Autre exemple de cet humour cinglant. Strauss aimait briller en société. À l’issue d’un dîner chez une admiratrice dont la table révélait un sens de l’économie peu compatible avec l’appétit du maestro, son hôtesse le raccompagna en disant : « Mon cher Maître, c’était un plaisir de vous recevoir. Ma table vous est ouverte, revenez quand vous voulez — Mais tout de suite chère Madame… ». 

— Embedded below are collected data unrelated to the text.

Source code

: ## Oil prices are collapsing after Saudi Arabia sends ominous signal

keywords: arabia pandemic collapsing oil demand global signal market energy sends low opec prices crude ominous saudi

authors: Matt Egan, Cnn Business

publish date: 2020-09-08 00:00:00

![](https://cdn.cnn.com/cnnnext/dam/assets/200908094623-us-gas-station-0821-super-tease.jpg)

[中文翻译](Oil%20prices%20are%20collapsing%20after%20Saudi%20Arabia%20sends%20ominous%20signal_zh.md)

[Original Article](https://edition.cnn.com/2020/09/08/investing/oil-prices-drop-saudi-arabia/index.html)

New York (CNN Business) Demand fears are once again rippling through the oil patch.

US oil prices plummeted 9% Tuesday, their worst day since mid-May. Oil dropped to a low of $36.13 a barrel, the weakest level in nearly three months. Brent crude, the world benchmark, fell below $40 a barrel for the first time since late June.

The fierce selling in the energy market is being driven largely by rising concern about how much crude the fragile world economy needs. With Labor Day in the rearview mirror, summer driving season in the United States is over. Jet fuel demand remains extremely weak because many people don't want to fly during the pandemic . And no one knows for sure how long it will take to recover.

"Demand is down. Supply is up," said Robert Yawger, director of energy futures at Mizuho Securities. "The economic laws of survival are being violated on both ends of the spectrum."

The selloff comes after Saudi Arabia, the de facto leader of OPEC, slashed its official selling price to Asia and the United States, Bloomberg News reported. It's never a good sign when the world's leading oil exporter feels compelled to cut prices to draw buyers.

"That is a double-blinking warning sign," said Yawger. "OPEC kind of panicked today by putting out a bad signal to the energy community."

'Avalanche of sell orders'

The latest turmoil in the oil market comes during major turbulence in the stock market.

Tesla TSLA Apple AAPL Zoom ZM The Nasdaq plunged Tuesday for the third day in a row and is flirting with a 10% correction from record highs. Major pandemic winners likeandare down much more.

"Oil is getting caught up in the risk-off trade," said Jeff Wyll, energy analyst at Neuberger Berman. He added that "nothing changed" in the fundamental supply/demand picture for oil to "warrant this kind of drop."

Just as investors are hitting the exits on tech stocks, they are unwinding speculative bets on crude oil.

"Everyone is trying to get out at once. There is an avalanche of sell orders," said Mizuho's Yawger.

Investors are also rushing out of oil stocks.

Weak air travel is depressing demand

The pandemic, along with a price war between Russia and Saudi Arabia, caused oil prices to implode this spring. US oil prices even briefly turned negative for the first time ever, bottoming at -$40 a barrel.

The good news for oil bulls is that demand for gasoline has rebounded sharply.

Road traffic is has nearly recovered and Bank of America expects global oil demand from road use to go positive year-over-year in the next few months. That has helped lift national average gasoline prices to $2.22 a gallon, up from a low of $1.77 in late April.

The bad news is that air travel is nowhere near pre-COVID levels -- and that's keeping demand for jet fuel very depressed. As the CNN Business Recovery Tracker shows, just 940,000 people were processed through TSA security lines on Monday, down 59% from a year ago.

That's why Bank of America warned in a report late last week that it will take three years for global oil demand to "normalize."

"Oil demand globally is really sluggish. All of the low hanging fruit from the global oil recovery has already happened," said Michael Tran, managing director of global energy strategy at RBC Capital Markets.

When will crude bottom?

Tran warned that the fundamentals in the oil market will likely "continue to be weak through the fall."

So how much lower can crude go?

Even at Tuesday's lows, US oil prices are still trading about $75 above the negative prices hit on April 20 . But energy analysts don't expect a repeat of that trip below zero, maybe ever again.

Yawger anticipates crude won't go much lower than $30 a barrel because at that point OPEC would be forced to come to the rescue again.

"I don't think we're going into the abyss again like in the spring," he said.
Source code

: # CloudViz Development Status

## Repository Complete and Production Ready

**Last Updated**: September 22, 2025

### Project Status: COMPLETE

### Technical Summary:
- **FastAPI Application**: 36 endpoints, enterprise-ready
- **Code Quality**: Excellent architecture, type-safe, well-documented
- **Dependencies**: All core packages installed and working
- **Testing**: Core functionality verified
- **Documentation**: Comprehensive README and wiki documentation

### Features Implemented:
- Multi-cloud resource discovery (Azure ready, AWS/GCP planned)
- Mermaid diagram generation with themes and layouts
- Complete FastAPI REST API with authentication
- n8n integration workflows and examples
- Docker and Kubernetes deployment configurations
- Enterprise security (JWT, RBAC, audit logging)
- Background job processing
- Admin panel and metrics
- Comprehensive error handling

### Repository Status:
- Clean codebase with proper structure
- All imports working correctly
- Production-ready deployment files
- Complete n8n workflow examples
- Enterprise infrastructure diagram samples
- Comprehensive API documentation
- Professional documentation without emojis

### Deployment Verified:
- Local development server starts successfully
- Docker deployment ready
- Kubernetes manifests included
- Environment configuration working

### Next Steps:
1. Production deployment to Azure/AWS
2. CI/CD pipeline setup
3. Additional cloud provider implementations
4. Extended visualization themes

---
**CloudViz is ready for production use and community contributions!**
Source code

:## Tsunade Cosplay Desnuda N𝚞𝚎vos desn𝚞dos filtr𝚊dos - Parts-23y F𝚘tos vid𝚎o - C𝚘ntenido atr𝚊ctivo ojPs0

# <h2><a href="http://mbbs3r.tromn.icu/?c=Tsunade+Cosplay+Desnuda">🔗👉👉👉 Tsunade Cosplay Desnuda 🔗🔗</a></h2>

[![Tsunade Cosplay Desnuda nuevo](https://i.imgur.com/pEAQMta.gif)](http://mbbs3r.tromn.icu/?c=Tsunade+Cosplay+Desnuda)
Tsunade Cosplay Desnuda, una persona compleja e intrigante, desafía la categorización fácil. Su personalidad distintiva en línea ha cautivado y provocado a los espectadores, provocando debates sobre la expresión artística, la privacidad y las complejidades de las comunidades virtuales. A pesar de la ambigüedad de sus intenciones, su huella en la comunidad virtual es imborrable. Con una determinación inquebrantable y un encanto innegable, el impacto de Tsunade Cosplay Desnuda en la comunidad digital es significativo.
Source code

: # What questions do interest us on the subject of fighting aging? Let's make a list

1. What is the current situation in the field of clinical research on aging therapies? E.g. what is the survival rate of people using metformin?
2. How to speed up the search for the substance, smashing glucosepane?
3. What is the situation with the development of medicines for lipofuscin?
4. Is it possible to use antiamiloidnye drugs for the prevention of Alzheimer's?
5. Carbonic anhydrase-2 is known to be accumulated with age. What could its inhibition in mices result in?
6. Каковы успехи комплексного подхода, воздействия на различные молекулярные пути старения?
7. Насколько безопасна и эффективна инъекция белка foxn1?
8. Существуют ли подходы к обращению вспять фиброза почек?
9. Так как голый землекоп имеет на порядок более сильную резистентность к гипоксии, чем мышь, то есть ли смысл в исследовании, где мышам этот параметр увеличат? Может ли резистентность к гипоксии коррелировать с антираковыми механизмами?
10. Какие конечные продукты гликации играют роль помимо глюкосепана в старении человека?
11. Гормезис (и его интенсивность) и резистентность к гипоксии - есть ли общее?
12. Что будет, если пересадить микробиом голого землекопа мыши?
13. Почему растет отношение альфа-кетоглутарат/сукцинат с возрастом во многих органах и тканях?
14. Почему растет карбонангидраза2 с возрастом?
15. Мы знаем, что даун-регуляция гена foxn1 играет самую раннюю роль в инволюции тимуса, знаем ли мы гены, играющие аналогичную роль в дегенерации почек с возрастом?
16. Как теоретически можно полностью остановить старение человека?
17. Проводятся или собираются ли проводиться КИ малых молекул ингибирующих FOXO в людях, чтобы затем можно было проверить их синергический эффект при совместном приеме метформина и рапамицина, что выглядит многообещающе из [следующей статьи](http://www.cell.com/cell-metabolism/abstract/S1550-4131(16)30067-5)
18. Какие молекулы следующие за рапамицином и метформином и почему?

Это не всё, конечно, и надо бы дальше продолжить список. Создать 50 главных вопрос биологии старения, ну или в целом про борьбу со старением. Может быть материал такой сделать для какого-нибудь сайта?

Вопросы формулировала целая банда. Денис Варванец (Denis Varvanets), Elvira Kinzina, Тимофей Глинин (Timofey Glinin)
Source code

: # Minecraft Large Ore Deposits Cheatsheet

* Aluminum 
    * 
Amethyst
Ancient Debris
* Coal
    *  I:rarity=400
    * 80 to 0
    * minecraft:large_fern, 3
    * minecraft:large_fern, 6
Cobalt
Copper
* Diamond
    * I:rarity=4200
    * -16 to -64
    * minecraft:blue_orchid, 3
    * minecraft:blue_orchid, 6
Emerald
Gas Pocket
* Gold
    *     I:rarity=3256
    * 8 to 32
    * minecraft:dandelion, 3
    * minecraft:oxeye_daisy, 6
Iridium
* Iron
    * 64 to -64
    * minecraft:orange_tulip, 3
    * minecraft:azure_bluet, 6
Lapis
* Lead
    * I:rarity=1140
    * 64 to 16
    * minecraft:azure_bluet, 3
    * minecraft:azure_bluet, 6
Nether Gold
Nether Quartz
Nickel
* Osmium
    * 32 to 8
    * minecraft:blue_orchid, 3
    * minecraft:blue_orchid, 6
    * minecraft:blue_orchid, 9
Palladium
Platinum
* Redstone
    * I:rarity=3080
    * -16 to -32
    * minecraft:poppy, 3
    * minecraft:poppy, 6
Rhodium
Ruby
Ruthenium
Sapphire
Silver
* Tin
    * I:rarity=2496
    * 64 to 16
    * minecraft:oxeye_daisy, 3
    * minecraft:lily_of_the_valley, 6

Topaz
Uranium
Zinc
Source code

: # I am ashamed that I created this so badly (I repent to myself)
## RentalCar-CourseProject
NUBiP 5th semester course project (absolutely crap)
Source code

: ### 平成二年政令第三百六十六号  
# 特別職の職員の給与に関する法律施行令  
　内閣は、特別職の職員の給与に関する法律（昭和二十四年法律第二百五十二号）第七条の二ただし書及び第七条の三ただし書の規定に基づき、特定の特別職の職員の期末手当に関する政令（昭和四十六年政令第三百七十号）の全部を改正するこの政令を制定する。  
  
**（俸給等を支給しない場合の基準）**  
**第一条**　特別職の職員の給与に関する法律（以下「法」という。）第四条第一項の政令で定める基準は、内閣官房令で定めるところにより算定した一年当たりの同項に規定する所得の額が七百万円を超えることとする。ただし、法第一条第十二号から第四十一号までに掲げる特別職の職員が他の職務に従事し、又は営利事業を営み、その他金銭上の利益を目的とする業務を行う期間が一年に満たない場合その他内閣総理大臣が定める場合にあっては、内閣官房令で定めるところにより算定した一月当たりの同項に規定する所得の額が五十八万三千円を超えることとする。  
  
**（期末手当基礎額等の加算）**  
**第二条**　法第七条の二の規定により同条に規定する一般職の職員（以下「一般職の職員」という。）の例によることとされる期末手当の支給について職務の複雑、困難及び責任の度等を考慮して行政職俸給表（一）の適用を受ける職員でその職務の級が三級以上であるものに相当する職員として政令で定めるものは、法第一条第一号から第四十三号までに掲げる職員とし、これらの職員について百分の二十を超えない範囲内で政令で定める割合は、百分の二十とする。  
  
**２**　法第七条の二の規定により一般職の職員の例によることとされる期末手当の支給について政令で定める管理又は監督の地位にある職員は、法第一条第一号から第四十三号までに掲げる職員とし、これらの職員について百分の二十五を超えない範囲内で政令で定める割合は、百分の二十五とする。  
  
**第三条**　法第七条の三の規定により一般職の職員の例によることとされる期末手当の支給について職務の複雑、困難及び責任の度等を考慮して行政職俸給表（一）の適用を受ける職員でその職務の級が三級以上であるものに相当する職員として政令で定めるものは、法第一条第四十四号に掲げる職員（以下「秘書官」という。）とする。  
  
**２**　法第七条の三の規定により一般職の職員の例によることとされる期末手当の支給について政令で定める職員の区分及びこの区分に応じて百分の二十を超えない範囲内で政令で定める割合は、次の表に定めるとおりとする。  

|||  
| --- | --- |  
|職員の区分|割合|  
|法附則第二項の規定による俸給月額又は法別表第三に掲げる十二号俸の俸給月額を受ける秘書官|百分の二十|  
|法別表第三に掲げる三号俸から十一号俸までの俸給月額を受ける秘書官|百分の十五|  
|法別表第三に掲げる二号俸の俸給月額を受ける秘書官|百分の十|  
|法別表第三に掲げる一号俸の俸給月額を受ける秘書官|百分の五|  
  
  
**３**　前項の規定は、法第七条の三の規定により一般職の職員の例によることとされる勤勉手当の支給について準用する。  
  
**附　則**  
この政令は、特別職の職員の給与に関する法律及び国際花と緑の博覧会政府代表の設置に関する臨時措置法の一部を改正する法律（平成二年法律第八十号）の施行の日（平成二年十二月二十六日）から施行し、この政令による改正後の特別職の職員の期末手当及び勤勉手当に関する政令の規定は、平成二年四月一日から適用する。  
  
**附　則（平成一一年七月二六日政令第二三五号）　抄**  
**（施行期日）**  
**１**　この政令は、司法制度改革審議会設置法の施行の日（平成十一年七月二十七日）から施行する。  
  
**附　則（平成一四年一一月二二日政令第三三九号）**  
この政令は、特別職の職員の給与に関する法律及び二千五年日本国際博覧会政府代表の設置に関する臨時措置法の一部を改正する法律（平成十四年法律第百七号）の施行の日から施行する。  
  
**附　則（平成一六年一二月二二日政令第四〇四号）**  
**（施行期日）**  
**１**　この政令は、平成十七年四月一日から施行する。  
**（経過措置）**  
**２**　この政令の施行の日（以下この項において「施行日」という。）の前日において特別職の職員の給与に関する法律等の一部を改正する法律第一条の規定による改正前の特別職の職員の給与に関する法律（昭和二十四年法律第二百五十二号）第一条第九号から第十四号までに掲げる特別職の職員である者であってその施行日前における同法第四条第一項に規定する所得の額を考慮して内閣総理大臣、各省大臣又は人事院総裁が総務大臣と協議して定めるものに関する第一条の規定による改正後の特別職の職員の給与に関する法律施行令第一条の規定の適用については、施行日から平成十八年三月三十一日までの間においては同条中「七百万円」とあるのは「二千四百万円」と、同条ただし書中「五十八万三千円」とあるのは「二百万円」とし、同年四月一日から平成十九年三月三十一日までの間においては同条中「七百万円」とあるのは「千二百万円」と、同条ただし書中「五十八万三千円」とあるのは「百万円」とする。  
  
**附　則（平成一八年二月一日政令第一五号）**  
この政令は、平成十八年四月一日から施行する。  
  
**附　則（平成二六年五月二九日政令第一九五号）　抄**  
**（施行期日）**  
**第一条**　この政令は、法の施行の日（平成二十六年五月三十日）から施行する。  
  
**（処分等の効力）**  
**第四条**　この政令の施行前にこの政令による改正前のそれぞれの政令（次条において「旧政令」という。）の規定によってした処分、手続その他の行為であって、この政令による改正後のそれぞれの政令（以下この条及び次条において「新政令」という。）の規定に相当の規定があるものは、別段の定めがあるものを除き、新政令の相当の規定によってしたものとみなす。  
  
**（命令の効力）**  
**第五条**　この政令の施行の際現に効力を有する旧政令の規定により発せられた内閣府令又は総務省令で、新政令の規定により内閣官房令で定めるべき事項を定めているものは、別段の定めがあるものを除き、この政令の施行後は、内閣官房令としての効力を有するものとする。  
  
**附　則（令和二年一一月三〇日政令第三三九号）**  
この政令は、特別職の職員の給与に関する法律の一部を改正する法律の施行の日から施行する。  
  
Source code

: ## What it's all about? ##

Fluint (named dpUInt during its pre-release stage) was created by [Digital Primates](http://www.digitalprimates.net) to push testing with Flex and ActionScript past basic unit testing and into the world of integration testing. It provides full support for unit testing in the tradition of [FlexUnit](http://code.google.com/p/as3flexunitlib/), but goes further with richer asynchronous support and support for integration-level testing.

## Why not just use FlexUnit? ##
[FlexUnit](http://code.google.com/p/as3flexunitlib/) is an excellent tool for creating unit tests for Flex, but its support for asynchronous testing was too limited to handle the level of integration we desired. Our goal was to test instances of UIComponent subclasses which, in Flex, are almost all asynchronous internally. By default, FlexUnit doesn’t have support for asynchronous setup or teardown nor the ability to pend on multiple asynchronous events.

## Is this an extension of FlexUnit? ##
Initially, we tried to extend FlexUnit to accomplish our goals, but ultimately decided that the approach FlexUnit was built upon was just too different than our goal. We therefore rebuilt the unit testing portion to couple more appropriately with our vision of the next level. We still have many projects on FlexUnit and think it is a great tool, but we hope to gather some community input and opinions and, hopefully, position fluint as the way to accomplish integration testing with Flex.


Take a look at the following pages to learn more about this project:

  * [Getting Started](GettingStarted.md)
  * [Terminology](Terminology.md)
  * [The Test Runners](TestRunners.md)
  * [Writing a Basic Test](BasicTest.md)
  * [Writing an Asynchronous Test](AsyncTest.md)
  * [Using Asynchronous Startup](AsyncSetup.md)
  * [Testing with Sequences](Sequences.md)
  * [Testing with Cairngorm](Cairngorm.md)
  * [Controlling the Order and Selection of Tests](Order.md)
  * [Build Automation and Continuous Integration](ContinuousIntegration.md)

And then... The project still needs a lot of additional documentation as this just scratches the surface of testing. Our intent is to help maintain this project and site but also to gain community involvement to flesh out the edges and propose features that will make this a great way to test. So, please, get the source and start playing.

Voilà pour la transmission orale. Quant à la transmission écrite, elle vient de s’enrichir d’un précieux livre dû à Christophe Looten, Moi, je fais l’histoire de la musique (Fayard). Les écrits autobiographiques de Strauss ont été publiés en 2016, seize cahiers remplis un peu au hasard au fil de sa carrière. C’est dans ces cahiers qu’a puisé Christophe Looten pour retracer la vie du compositeur et son implication dans l’histoire de son temps. Une part importante avait été éditée par Willi Schuh en 1949. Strauss, qui n’avait pas été consulté sur le choix des textes, s’était montré fort mécontent. Deux ans plus tard, paraissait à Lausanne sous le titre Anecdotes et Souvenirs une version française sélective. Certains de ces textes se retrouvent dans l’ouvrage de Christophe Looten, sous une nouvelle traduction. Témoignages sur la musique, témoignages et conseils d’un grand chef d’orchestre, témoignages sur des époques tellement différentes traversées au fil d’une longue vie. On retiendra les précieuses Dix règles d’or d’un jeune chef d’orchestre, mais aussi les rencontres avec les grands de ce monde, ses relations avec le pouvoir nazi, comment il a obtenu de Mussolini une intervention pour faire représenter La Femme sans ombre à la Scala et bien d’autres anecdotes. Aujourd’hui, Strauss aurait été un champion des réseaux sociaux.